Hybrid customers are unable to create or update deployments
Incident Report for Astro
Postmortem

The Problem

On Wednesday January 17th 2024, some customers were unable to create or apply changes to Airflow Deployments running on Astro Hybrid clusters, which included deploying image or DAG updates to these Deployments. This outage spanned from 22:20 to 23:25 UTC for a total of 1 hour and 5 minutes. The outage impacted a total of 720 individual HTTP requests to Astro API, the main API powering all user interactions with Astro. During this time period, Airflow tasks continued to run and were unaffected.

Ultimately, the outage was caused by an incompatibility between two services that power the Astro control plane: Astro API and an internal service named Harmony. Astro API is our public-facing API that all user interactions flow through, which includes creating, updating and deleting Airflow deployments. Astro API requests that create, update or delete an Airflow deployment then flow to Harmony, which generates and synchronizes Kubernetes manifest files that describe the desired state of a given Astro data plane.

Prior to the release that caused this outage, we were running two distinct versions of Harmony. One version managed the Hybrid data planes, and one version managed the Hosted data planes. When the release that triggered this outage was deployed to production, Astro Hybrid deployment requests from Astro API to Harmony began to fail, due to an incompatibility with the version of the Harmony service that was running. Astro Hosted deployments were unaffected.

Root Cause

This outage was caused by an incompatibility between our external Astro API service, and our internal Harmony service. While our Astro API service is rolled out via an automated deployment process, our Harmony service is upgraded differently, using a canary rollout mechanism. We use this canary system to gradually roll out changes to the data planes under management. At the moment, progressing through the canary rollout requires a human-in-the-loop.

There were two main contributing factors that led to this outage:

First, the changes we deployed to our Astro API were not backward compatible with the currently running version of our Harmony service. Regardless of our canary rollout process, the changes made here should have been able to work with the older and newer version of Harmony being deployed.

Second, the harmony rollout process is completely automated in our Development and Staging environments, which creates a difference between the lower environments and our Production environment. Our Production environment currently requires human intervention to operate the canary rollout process. While investigating this issue, we found that the issue actually did occur in our lower environments, but it was automatically resolved within minutes due to our automated data plane upgrade process. This led to the issue not being discovered until it was released in our Production environment.

What We’re Doing to Prevent this from Recurring

At the lowest level, this issue surfaced due to an API incompatibility. This particular change happened as we were actually simplifying our system. As mentioned above, prior to this release, we were running two versions of our Harmony service, one for Hybrid, and one for Hosted. Unfortunately, as we rolled out the change to consolidate this to a single service, we mistakenly hadn’t made the Astro API change backward compatible with the previous version of Harmony.

Once this outage had been mitigated, our system was actually simpler than it was prior to the outage.
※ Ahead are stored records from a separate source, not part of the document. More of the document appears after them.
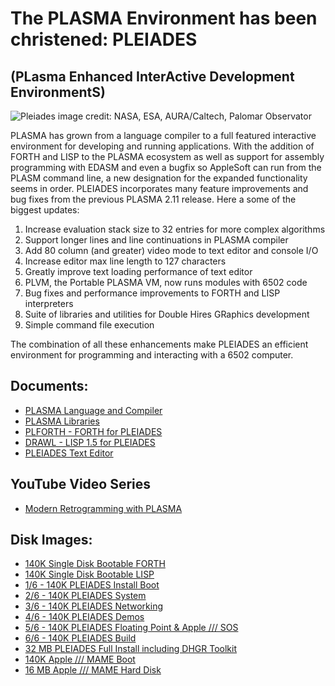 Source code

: # The PLASMA Environment has been christened: PLEIADES

## (**PL**asma **E**nhanced **I**nter**A**ctive **D**evelopment **E**nvironment**S**)

![Pleiades](https://upload.wikimedia.org/wikipedia/commons/thumb/4/4e/Pleiades_large.jpg/1024px-Pleiades_large.jpg)
image credit: NASA, ESA, AURA/Caltech, Palomar Observator

PLASMA has grown from a language compiler to a full featured interactive environment for developing and running applications. With the addition of FORTH and LISP to the PLASMA ecosystem as well as support for assembly programming with EDASM and even a bugfix so AppleSoft can run from the PLASM command line, a new designation for the expanded functionality seems in order.
PLEIADES incorporates many feature improvements and bug fixes from the previous PLASMA 2.11 release. Here a some of the biggest updates:

1. Increase evaluation stack size to 32 entries for more complex algorithms
2. Support longer lines and line continuations in PLASMA compiler
3. Add 80 column (and greater) video mode to text editor and console I/O
4. Increase editor max line length to 127 characters
5. Greatly improve text loading performance of text editor
6. PLVM, the Portable PLASMA VM, now runs modules with 6502 code
7. Bug fixes and performance improvements to FORTH and LISP interpreters
8. Suite of libraries and utilities for Double Hires GRaphics development
9. Simple command file execution

The combination of all these enhancements make PLEIADES an efficient environment for programming and interacting with a 6502 computer. 

## Documents:
- [PLASMA Language and Compiler](https://github.com/dschmenk/PLASMA/blob/master/doc/PLASMA.md)
- [PLASMA Libraries](https://github.com/dschmenk/PLASMA/wiki)
- [PLFORTH - FORTH for PLEIADES](https://github.com/dschmenk/PLASMA/blob/master/doc/PLFORTH.md)
- [DRAWL - LISP 1.5 for PLEIADES](https://github.com/dschmenk/PLASMA/blob/master/doc/DRAWL.md)
- [PLEIADES Text Editor](https://github.com/dschmenk/PLASMA/blob/master/doc/Editor.md)

## YouTube Video Series
- [Modern Retrogramming with PLASMA](https://www.youtube.com/playlist?list=PLlPKgUMQbJ79VJvZRfv1CJQf4SP2Gw3yU)

## Disk Images:

- [140K Single Disk Bootable FORTH](https://github.com/dschmenk/PLASMA/blob/master/images/apple/PLFORTH.po)
- [140K Single Disk Bootable LISP](https://github.com/dschmenk/PLASMA/blob/master/images/apple/DRAWL.po)
- [1/6 - 140K PLEIADES Install Boot](https://github.com/dschmenk/PLASMA/blob/master/images/apple/PLEIADES-2.20-INST.po)
- [2/6 - 140K PLEIADES System](https://github.com/dschmenk/PLASMA/blob/master/images/apple/PLEIADES-2.20-SYS.po)
- [3/6 - 140K PLEIADES Networking](https://github.com/dschmenk/PLASMA/blob/master/images/apple/PLEIADES-2.20-INET.po)
- [4/6 - 140K PLEIADES Demos](https://github.com/dschmenk/PLASMA/blob/master/images/apple/PLEIADES-2.20-DEMOS.po)
- [5/6 - 140K PLEIADES Floating Point & Apple /// SOS](https://github.com/dschmenk/PLASMA/blob/master/images/apple/PLEIADES-2.20-FPSOS.po)
- [6/6 - 140K PLEIADES Build](https://github.com/dschmenk/PLASMA/blob/master/images/apple/PLEIADES-2.20-BLD.po)
- [32 MB PLEIADES Full Install including DHGR Toolkit](https://github.com/dschmenk/PLASMA/blob/master/images/apple/PLEIADES-2.20.po)
- [140K Apple /// MAME Boot](https://github.com/dschmenk/PLASMA/blob/master/images/apple/PLEIADES-A3MAME.po)
- [16 MB Apple /// MAME Hard Disk](https://github.com/dschmenk/PLASMA/blob/master/images/apple/apple3.hd)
We now send both Hosted and Hybrid requests to a single Harmony service, and no longer need to manage the complexity of two different versions. Now that we’ve reduced the surface area of the Harmony service, we are working to harden the service into an Open API specification, allowing our consuming services to share code and take advantage of an auto-generated client. This will help prevent certain types of bugs in this communication path in the future.

Beyond preventing code-level bugs, we are also working to get our Staging and Production environments more aligned regarding the Harmony service’s canary rollout system. As mentioned, if our Staging environment’s data planes were subject to our canary rollout over a longer period of time like Production, we would have caught this issue much earlier in the process.

At a higher level, we are working to build a much more robust system to roll out upgrades to our Data Planes. Instead of the entire Hybrid data plane fleet being potentially exposed to this issue, we could have verified the changes in a smaller subset before rolling the changes out any further.

Posted Jan 30, 2024 - 19:55 UTC

Resolved
Creating and updating deployments will result in failure which could manifest as Internal server errors (status code 500).
Posted Jan 17, 2024 - 23:00 UTC